[Numpy-discussion] #2522 numpy.diff fails on unsigned integers

Charles R Harris charlesr.harris at gmail.com
Tue Nov 4 13:44:36 EST 2014


On Tue, Nov 4, 2014 at 11:19 AM, Sebastian <sebix at sebix.at> wrote:

> On 2014-11-04 15:06, Todd wrote:
> > On Tue, Nov 4, 2014 at 2:50 PM, Sebastian Wagner <sebix at sebix.at
> > <mailto:sebix at sebix.at>> wrote:
> >
> >     Hello,
> >
> >     I want to bring up Issue #2522 'numpy.diff fails on unsigned integers
> >     (Trac #1929)' [1], as it was resonsible for an error in one of our
> >     programs. Short explanation of the bug: np.diff performs a
> subtraction
> >     on the input array.

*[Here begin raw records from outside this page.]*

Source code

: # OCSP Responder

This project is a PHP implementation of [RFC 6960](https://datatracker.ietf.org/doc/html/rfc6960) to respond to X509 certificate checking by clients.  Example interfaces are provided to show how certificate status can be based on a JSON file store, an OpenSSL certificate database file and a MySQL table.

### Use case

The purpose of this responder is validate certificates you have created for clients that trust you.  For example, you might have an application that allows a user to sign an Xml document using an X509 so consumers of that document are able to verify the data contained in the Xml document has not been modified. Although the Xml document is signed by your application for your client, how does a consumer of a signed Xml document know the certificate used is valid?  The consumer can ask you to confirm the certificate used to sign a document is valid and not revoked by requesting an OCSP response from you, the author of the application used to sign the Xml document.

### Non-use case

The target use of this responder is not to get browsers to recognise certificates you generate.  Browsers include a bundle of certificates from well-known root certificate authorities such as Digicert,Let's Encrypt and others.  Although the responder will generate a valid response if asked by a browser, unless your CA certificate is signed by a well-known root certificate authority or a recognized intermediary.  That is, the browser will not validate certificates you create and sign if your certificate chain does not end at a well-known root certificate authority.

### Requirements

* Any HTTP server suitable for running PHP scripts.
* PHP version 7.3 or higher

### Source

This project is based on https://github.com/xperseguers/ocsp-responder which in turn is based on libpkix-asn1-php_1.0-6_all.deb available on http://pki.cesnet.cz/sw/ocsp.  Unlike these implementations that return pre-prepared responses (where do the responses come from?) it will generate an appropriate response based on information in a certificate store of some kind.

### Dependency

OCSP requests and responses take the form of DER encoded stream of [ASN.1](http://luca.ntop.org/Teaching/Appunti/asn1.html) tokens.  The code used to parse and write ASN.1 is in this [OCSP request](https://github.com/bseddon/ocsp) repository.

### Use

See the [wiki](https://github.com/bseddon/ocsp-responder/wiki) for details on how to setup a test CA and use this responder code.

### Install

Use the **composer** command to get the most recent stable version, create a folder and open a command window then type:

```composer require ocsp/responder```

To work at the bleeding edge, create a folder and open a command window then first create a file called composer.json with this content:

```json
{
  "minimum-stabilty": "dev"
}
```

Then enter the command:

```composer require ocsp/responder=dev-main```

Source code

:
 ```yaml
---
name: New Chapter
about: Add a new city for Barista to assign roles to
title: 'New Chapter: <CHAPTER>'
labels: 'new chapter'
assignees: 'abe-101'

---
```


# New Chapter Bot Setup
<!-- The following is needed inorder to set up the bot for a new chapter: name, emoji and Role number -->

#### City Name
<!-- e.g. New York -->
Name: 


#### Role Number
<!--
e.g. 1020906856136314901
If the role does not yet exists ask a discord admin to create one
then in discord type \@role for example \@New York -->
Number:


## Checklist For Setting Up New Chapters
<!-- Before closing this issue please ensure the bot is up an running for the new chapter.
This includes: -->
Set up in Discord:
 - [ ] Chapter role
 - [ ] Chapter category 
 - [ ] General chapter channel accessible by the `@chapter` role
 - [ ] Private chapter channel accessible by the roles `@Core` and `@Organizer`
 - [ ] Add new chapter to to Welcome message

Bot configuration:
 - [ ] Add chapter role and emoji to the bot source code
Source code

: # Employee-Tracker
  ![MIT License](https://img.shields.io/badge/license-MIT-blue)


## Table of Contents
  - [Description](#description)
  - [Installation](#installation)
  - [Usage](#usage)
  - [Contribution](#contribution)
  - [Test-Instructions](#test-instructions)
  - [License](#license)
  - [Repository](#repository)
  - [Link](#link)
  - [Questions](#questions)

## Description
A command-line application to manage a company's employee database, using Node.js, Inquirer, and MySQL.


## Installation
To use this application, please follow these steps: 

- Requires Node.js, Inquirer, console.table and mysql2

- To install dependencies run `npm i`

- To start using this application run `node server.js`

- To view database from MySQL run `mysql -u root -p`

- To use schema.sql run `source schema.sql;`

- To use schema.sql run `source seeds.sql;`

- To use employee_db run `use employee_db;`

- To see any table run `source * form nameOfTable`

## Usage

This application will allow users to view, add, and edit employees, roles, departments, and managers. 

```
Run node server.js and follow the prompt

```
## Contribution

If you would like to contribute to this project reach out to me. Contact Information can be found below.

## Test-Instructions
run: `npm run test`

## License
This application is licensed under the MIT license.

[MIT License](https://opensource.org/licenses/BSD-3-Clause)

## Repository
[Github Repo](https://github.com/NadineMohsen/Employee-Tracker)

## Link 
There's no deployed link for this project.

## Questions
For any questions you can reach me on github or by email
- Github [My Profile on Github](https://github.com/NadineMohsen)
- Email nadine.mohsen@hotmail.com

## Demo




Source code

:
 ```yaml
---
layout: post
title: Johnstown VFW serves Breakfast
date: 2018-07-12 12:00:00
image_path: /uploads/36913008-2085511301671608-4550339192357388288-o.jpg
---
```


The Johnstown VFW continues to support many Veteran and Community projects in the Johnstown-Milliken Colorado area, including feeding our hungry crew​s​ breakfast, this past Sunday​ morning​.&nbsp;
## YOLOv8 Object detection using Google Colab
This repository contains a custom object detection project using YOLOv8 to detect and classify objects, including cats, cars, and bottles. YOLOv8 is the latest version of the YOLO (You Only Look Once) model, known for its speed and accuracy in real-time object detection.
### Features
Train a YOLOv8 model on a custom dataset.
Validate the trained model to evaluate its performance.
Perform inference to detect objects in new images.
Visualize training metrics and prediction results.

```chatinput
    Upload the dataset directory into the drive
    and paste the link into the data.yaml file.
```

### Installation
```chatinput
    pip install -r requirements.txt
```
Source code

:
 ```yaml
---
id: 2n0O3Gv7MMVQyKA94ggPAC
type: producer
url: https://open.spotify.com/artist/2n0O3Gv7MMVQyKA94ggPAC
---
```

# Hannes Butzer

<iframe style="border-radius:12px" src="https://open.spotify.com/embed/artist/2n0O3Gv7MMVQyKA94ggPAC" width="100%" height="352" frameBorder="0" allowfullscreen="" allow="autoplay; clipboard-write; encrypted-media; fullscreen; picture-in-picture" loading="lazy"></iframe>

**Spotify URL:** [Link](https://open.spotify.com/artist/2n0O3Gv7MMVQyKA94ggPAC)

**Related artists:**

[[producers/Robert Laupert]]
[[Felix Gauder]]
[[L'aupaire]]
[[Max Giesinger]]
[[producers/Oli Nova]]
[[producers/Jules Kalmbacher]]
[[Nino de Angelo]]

If this is of type uint and the data contains
> >     falling data, it results in an artihmetic underflow.
> >
> >     >>> np.diff(np.array([0,1,0], dtype=np.uint8))
> >     array([  1, 255], dtype=uint8)
> >
> >     @charris proposed either
> >     - a note to the doc string and maybe an example to clarify things
> >     - or raise a warning
> >     but with a discussion on the list.
> >
> >     I would like to start it now, as it is an error which is not easily
> >     detectable (no errors or warnings are thrown). In our case the
> >     type of a
> >     data sequence, with only zeros and ones, had type f8 as also every
> >     other
> >     one, has been changed to u4. As the programs looked for values ==1
> and
> >     ==-1, it broke silently.
> >     In my opinion, a note in the docs is not enough and does not help
> >     if the
> >     type changed or set after the program has been written.
> >     I'd go for automatic upcasting of uints by default and an option
> >     to turn
> >     it off, if this behavior is explicitly wanted. This wouldn't be
> >     correct
> >     from the point of view of a programmer, but as most of the users
> >     have a
> >     scientific background who excpect it 'to work', instead of sth is
> >     theoretically correct but not convenient. (I count myself to the
> first
> >     group)
> >
> >
> >
> > When you say "automatic upcasting", that would be, for example uint8
> > to int16?  What about for uint64?  There is no int128.
> The upcast should go to the next bigger, otherwise it would again result
> in wrong values. uint64 we can't do that, so it has to stay.
> > Also, when you say "by default", is this only when an overflow is
> > detected, or always?
> I don't know how I could detect an overflow in the diff-function. In
> subtraction it should be possible, but that's very deep in the
> numpy-internals.
> > How would the option to turn it off be implemented?  An argument to
> > np.diff or some sort of global option?
> I thought of a parameter upcast_int=True for the function.
>

Could check for non-decreasing sequence in the unsigned case. Note that
differences of signed integers can also overflow. One way to check in
general is to determine the expected sign using comparisons.